Records shown:
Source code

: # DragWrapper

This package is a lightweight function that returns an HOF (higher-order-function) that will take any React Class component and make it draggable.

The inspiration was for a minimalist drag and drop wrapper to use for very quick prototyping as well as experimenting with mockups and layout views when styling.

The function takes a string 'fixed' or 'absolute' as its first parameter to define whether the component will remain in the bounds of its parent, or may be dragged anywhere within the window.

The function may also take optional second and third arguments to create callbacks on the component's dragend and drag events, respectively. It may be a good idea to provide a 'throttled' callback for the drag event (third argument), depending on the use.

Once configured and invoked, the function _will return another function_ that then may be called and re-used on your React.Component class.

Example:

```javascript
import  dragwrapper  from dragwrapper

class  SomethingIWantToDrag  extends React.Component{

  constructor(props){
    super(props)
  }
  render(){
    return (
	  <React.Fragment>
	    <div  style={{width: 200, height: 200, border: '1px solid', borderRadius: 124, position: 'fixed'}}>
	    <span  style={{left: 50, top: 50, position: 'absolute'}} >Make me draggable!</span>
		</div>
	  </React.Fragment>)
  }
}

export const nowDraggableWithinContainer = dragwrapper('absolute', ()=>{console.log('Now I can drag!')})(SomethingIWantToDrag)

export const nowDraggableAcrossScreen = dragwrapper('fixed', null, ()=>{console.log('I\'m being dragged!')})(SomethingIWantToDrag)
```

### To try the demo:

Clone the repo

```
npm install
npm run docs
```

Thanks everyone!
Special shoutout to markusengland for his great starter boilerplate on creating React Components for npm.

Exercise: Please retype all of the material above, keeping it exact.

Solution:
Source code

: # DragWrapper

This package is a lightweight function that returns an HOF (higher-order-function) that will take any React Class component and make it draggable.

The inspiration was for a minimalist drag and drop wrapper to use for very quick prototyping as well as experimenting with mockups and layout views when styling.

The function takes a string 'fixed' or 'absolute' as its first parameter to define whether the component will remain in the bounds of its parent, or may be dragged anywhere within the window.

The function may also take optional second and third arguments to create callbacks on the component's dragend and drag events, respectively. It may be a good idea to provide a 'throttled' callback for the drag event (third argument), depending on the use.

Once configured and invoked, the function _will return another function_ that then may be called and re-used on your React.Component class.

Example:

```javascript
import  dragwrapper  from dragwrapper

class  SomethingIWantToDrag  extends React.Component{

  constructor(props){
    super(props)
  }
  render(){
    return (
	  <React.Fragment>
	    <div  style={{width: 200, height: 200, border: '1px solid', borderRadius: 124, position: 'fixed'}}>
	    <span  style={{left: 50, top: 50, position: 'absolute'}} >Make me draggable!</span>
		</div>
	  </React.Fragment>)
  }
}

export const nowDraggableWithinContainer = dragwrapper('absolute', ()=>{console.log('Now I can drag!')})(SomethingIWantToDrag)

export const nowDraggableAcrossScreen = dragwrapper('fixed', null, ()=>{console.log('I\'m being dragged!')})(SomethingIWantToDrag)
```

### To try the demo:

Clone the repo

```
npm install
npm run docs
```

Thanks everyone!
Special shoutout to markusengland for his great starter boilerplate on creating React Components for npm.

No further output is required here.